Healthdirect, Australia’s virtual health information service, considers any snake bite as an emergency. It suggests preparing for CPR, following DRSABCD, applying a pressure immobilisation bandage, and injecting adrenaline as a first aid response. So, if an Australian Copperhead Snake bites you, get ready with any of these treatments. First aid skills and a kit available may help you perform them immediately. So, read further to learn how you may achieve this by equipping yourself with the right knowledge and tools.
What is the First Aid to the Bite of an Australian Copperhead Snake?
Healthdirect suggests doing the following first aid responses to any snake bites.
Prepare to do CPR on a casualty who experienced a bite from any specie such as the Australian Copperhead Snake. Healthdirect’s website has tutorial videos on how to do it for babies, children, and adults. A free online course is also available on the website of CPR First Aid (RTO NO 21903). The same approved provider offers in-person training in its multiple centres throughout Australia.
The following DRS ABCD is one of the basic first-aid responses to an Australian Copperhead Snakebite.
- Danger – ensure that the casualty and everyone else are safe from any risk
- Response – check if the casualty is able to respond by asking their name or squeezing their shoulder
- Send for help – call 000 if there is no response
- Airway – check if there is something that is blocking the casualty’s mouth and throat
- Breathing – check if the casualty is breathing normally
- CPR – start performing cardiopulmonary resuscitation if a casualty is not breathing normally
- Defibrillation – use an automated external defibrillator to help with the CPR if there is one available
First aid training helps you perform all of the above steps correctly in real-life scenarios.
Apply a Pressure Immobilisation Bandage
This first aid treatment involves the following steps.
- Put a bandage over the bite
- Use a heavy crepe to immobilise the whole limb
- Splint the limb on either side of the bite, including the joints
- Mark the site bite
- Keep the casualty at rest while waiting for an ambulance
A pressure immobilisation bandage is available as an individual product in pharmacies or as part of a snake bite first aid kit.
In some cases, people have a severe allergic reaction (anaphylaxis) to snake bites and it starts with the following symptoms.
- Difficulty or noisy breathing
- Hoarse voice
- Tongue becomes swollen
- Casualty experiences dizziness or collapses
- If the casualty is a child, they may experience paleness
- Wheezing or there is a persistent cough
The anaphylaxis and ASCIA allergy action plans for this may include adrenaline injection. Further information about this response is available on first aid training for anaphylaxis.
Where do You Learn the First Aid to the Snake Bite of an Australian Copperhead?
Online tutorials and courses may help you learn the basics of the above-mentioned first-aid responses. Pieces of first aid training are also available at Level 9 Suite 904, 343 Little Collins St Melbourne CBD. It has a licensed instructor, first aid kit, manikins, and certificate if you need it for work compliance. Many students find onsite courses fun, educational, and memorable because of the opportunity to engage with others and ask further questions.
Are there Many Australian Copperhead Snakes?

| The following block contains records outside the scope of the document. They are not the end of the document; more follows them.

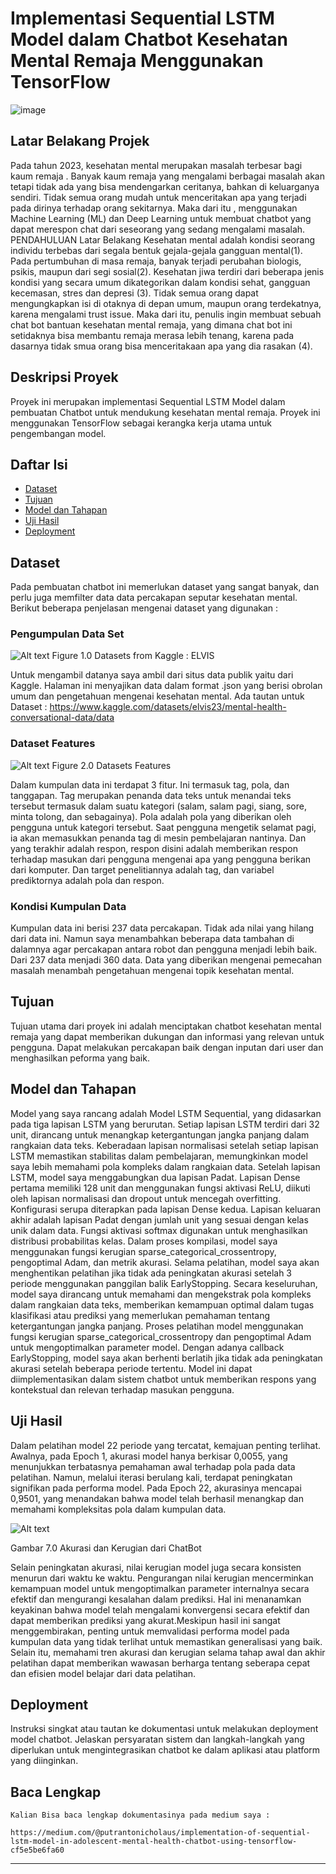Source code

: # Implementasi Sequential LSTM Model dalam Chatbot Kesehatan Mental Remaja Menggunakan TensorFlow

![image](https://github.com/Mazcho/Implementasi-Sequential-LSTM-Model-dalam-Chatbot-Kesehatan-Mental-Remaja-Menggunakan-TensorFlow/assets/77985996/5a78004d-a7f6-4da2-8a12-1dae7ad5927d)

## Latar Belakang Projek
Pada tahun 2023, kesehatan mental merupakan masalah terbesar bagi kaum remaja . Banyak kaum remaja yang mengalami berbagai masalah akan tetapi tidak ada yang bisa mendengarkan ceritanya, bahkan di keluarganya sendiri. Tidak semua orang mudah untuk menceritakan apa yang terjadi pada dirinya terhadap orang sekitarnya. Maka dari itu , menggunakan Machine Learning (ML) dan Deep Learning untuk membuat chatbot yang dapat merespon chat dari seseorang yang sedang mengalami masalah. PENDAHULUAN Latar Belakang Kesehatan mental adalah kondisi seorang individu terbebas dari segala bentuk gejala-gejala gangguan mental(1). Pada pertumbuhan di masa remaja, banyak terjadi perubahan biologis, psikis, maupun dari segi sosial(2). Kesehatan jiwa terdiri dari beberapa jenis kondisi yang secara umum dikategorikan dalam kondisi sehat, gangguan kecemasan, stres dan depresi (3). Tidak semua orang dapat mengungkapkan isi di otaknya di depan umum, maupun orang terdekatnya, karena mengalami trust issue. Maka dari itu, penulis ingin membuat sebuah chat bot bantuan kesehatan mental remaja, yang dimana chat bot ini setidaknya bisa membantu remaja merasa lebih tenang, karena pada dasarnya tidak smua orang bisa menceritakaan apa yang dia rasakan (4).


## Deskripsi Proyek
Proyek ini merupakan implementasi Sequential LSTM Model dalam pembuatan Chatbot untuk mendukung kesehatan mental remaja. Proyek ini menggunakan TensorFlow sebagai kerangka kerja utama untuk pengembangan model.

## Daftar Isi
- [Dataset](#dataset)
- [Tujuan](#tujuan)
- [Model dan Tahapan](#model-dan-tahapan)
- [Uji Hasil](#uji-hasil)
- [Deployment](#deployment)

## Dataset
  Pada pembuatan chatbot ini memerlukan dataset yang sangat banyak, dan perlu juga memfilter data data percakapan seputar kesehatan mental. Berikut beberapa penjelasan mengenai dataset yang digunakan : 


### Pengumpulan Data Set
![Alt text](image.png)
Figure 1.0 Datasets from Kaggle : ELVIS

Untuk mengambil datanya saya ambil dari situs data publik yaitu dari Kaggle. Halaman ini menyajikan data dalam format .json yang berisi obrolan umum dan pengetahuan mengenai kesehatan mental. Ada tautan untuk Dataset : https://www.kaggle.com/datasets/elvis23/mental-health-conversational-data/data

### Dataset Features
![Alt text](image-1.png)
Figure 2.0 Datasets Features

Dalam kumpulan data ini terdapat 3 fitur. Ini termasuk tag, pola, dan tanggapan. Tag merupakan penanda data teks untuk menandai teks tersebut termasuk dalam suatu kategori (salam, salam pagi, siang, sore, minta tolong, dan sebagainya). Pola adalah pola yang diberikan oleh pengguna untuk kategori tersebut. Saat pengguna mengetik selamat pagi, ia akan memasukkan penanda tag di mesin pembelajaran nantinya. Dan yang terakhir adalah respon, respon disini adalah memberikan respon terhadap masukan dari pengguna mengenai apa yang pengguna berikan dari komputer. Dan target penelitiannya adalah tag, dan variabel prediktornya adalah pola dan respon.

### Kondisi Kumpulan Data
Kumpulan data ini berisi 237 data percakapan. Tidak ada nilai yang hilang dari data ini. Namun saya menambahkan beberapa data tambahan di dalamnya agar percakapan antara robot dan pengguna menjadi lebih baik. Dari 237 data menjadi 360 data. Data yang diberikan mengenai pemecahan masalah menambah pengetahuan mengenai topik kesehatan mental.


## Tujuan
  Tujuan utama dari proyek ini adalah menciptakan chatbot kesehatan mental remaja yang dapat memberikan dukungan dan informasi yang relevan untuk pengguna. Dapat melakukan percakapan baik dengan inputan dari user dan menghasilkan peforma yang baik.

## Model dan Tahapan
  Model yang saya rancang adalah Model LSTM Sequential, yang didasarkan pada tiga lapisan LSTM yang berurutan. Setiap lapisan LSTM terdiri dari 32 unit, dirancang untuk menangkap ketergantungan jangka panjang dalam rangkaian data teks. Keberadaan lapisan normalisasi setelah setiap lapisan LSTM memastikan stabilitas dalam pembelajaran, memungkinkan model saya lebih memahami pola kompleks dalam rangkaian data. Setelah lapisan LSTM, model saya menggabungkan dua lapisan Padat. Lapisan Dense pertama memiliki 128 unit dan menggunakan fungsi aktivasi ReLU, diikuti oleh lapisan normalisasi dan dropout untuk mencegah overfitting. Konfigurasi serupa diterapkan pada lapisan Dense kedua.
  Lapisan keluaran akhir adalah lapisan Padat dengan jumlah unit yang sesuai dengan kelas unik dalam data. Fungsi aktivasi softmax digunakan untuk menghasilkan distribusi probabilitas kelas.
  Dalam proses kompilasi, model saya menggunakan fungsi kerugian sparse_categorical_crossentropy, pengoptimal Adam, dan metrik akurasi. Selama pelatihan, model saya akan menghentikan pelatihan jika tidak ada peningkatan akurasi setelah 3 periode menggunakan panggilan balik EarlyStopping.
  Secara keseluruhan, model saya dirancang untuk memahami dan mengekstrak pola kompleks dalam rangkaian data teks, memberikan kemampuan optimal dalam tugas klasifikasi atau prediksi yang memerlukan pemahaman tentang ketergantungan jangka panjang. Proses pelatihan model menggunakan fungsi kerugian sparse_categorical_crossentropy dan pengoptimal Adam untuk mengoptimalkan parameter model. Dengan adanya callback EarlyStopping, model saya akan berhenti berlatih jika tidak ada peningkatan akurasi setelah beberapa periode tertentu. Model ini dapat diimplementasikan dalam sistem chatbot untuk memberikan respons yang kontekstual dan relevan terhadap masukan pengguna.    

## Uji Hasil
  Dalam pelatihan model 22 periode yang tercatat, kemajuan penting terlihat. Awalnya, pada Epoch 1, akurasi model hanya berkisar 0,0055, yang menunjukkan terbatasnya pemahaman awal terhadap pola pada data pelatihan. Namun, melalui iterasi berulang kali, terdapat peningkatan signifikan pada performa model. Pada Epoch 22, akurasinya mencapai 0,9501, yang menandakan bahwa model telah berhasil menangkap dan memahami kompleksitas pola dalam kumpulan data.

![Alt text](image-2.png)

  Gambar 7.0 Akurasi dan Kerugian dari ChatBot
  
  Selain peningkatan akurasi, nilai kerugian model juga secara konsisten menurun dari waktu ke waktu. Pengurangan nilai kerugian mencerminkan kemampuan model untuk mengoptimalkan parameter internalnya secara efektif dan mengurangi kesalahan dalam prediksi. Hal ini menanamkan keyakinan bahwa model telah mengalami konvergensi secara efektif dan dapat memberikan prediksi yang akurat.Meskipun hasil ini sangat menggembirakan, penting untuk memvalidasi performa model pada kumpulan data yang tidak terlihat untuk memastikan generalisasi yang baik. Selain itu, memahami tren akurasi dan kerugian selama tahap awal dan akhir pelatihan dapat memberikan wawasan berharga tentang seberapa cepat dan efisien model belajar dari data pelatihan.

## Deployment
  Instruksi singkat atau tautan ke dokumentasi untuk melakukan deployment model chatbot. Jelaskan persyaratan sistem dan langkah-langkah yang diperlukan untuk mengintegrasikan chatbot ke dalam aplikasi atau platform yang diinginkan.

## Baca Lengkap
    Kalian Bisa baca lengkap dokumentasinya pada medium saya : 
    
    https://medium.com/@putrantonicholaus/implementation-of-sequential-lstm-model-in-adolescent-mental-health-chatbot-using-tensorflow-cf5e5be6fa60
---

Australian Geographic, a team of journalists, photographers, and editors, has a fact file about Copperhead Snakes on its website. It states that there are three species of copperhead snakes in Australia. All of them have a muscley, strong body form with a colour of blackish to grey, and brown scales. There are many of them in areas where there is a cool and cold climate.
Where in Australia Do You Find the Species of Copperhead Snakes?
Australian Museum, a hub of information, resources, and research, provides an interactive map of Copperhead Snakes in the country. Its maps show that the three species live in the following areas.
- Mount Lofty Ranges east of Adelaide
- Kangaroo Island
- Highlands of New South Wales
- Eastern Victoria
- Lowland areas of southeastern South Australia
- Southern Victoria
- Islands of Bass Strait
It further includes the areas of Flinders, King, Hunter, Preservation, and the Great Dog Islands.
Is the Australian Copperhead Snake Dangerous?
The Australian Museum explains that the bite of any adult species may cause death if there is no medical assistance. It’s secretive and prefers human encounters, but will lash out and bite if you provoke it.
To identify what first aid treatment you need to do for an Australian Copperhead Snake, perform DRSABCD first. It will help you determine if a casualty needs CPR or an adrenaline injection. It is also good to apply a pressure immobilisation bandage since it’s the general first aid response for snake bites. A first aid training that is held online or onsite may help you learn to do all of these correctly in times of need. Especially since the bite of the adult species may cause death and they live in many parts of Australia.